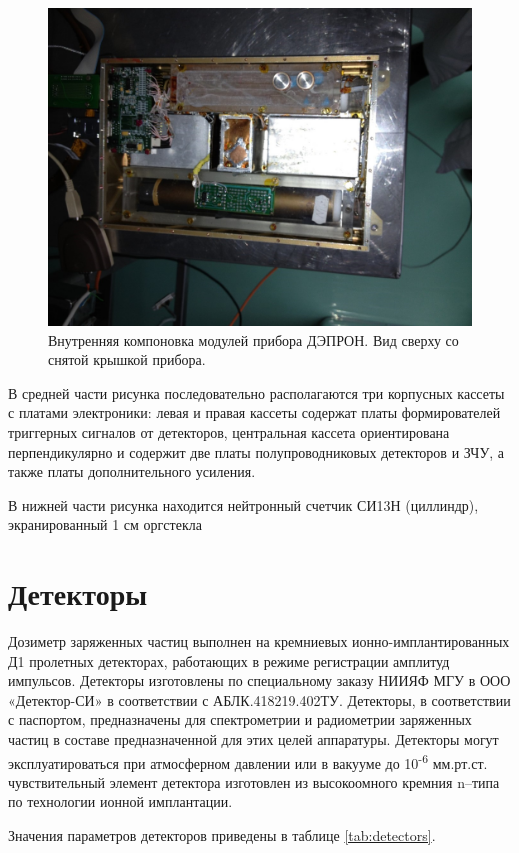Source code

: \begin{figure}
\centering
\includegraphics[width=0.7\linewidth]{images/Depron_inside}
\caption{Внутренняя компоновка модулей прибора ДЭПРОН. Вид сверху со снятой крышкой прибора.}
\label{fig:Depron_inside}
\end{figure}


В средней части рисунка последовательно располагаются три корпусных кассеты с платами электроники: левая и правая кассеты содержат платы формирователей триггерных сигналов от детекторов, центральная кассета ориентирована перпендикулярно и содержит две платы полупроводниковых детекторов и ЗЧУ, а также платы дополнительного усиления.

В нижней части рисунка находится нейтронный счетчик СИ13Н (циллиндр), экранированный 1 см оргстекла

\section{Детекторы}

Дозиметр заряженных частиц выполнен на кремниевых ионно-имплантированных Д1 пролетных детекторах, работающих в режиме регистрации амплитуд импульсов. Детекторы изготовлены по специальному заказу НИИЯФ МГУ в ООО «Детектор-СИ» в соответствии с АБЛК.418219.402ТУ. Детекторы, в соответствии с паспортом, предназначены для спектрометрии и радиометрии заряженных частиц в составе предназначенной для этих целей аппаратуры. Детекторы могут эксплуатироваться при атмосферном давлении или в вакууме до 10\textsuperscript{-6} мм.рт.ст. чувствительный элемент детектора изготовлен из высокоомного кремния n--типа по технологии ионной имплантации.

Значения параметров детекторов приведены в таблице \ref{tab:detectors}.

▸ What the exercise asks
The reply should hold every line of the records unchanged and no pictures.

▸ Your solution
Source code

: \begin{figure}
\centering
\includegraphics[width=0.7\linewidth]{images/Depron_inside}
\caption{Внутренняя компоновка модулей прибора ДЭПРОН. Вид сверху со снятой крышкой прибора.}
\label{fig:Depron_inside}
\end{figure}


В средней части рисунка последовательно располагаются три корпусных кассеты с платами электроники: левая и правая кассеты содержат платы формирователей триггерных сигналов от детекторов, центральная кассета ориентирована перпендикулярно и содержит две платы полупроводниковых детекторов и ЗЧУ, а также платы дополнительного усиления.

В нижней части рисунка находится нейтронный счетчик СИ13Н (циллиндр), экранированный 1 см оргстекла

\section{Детекторы}

Дозиметр заряженных частиц выполнен на кремниевых ионно-имплантированных Д1 пролетных детекторах, работающих в режиме регистрации амплитуд импульсов. Детекторы изготовлены по специальному заказу НИИЯФ МГУ в ООО «Детектор-СИ» в соответствии с АБЛК.418219.402ТУ. Детекторы, в соответствии с паспортом, предназначены для спектрометрии и радиометрии заряженных частиц в составе предназначенной для этих целей аппаратуры. Детекторы могут эксплуатироваться при атмосферном давлении или в вакууме до 10\textsuperscript{-6} мм.рт.ст. чувствительный элемент детектора изготовлен из высокоомного кремния n--типа по технологии ионной имплантации.

Значения параметров детекторов приведены в таблице \ref{tab:detectors}.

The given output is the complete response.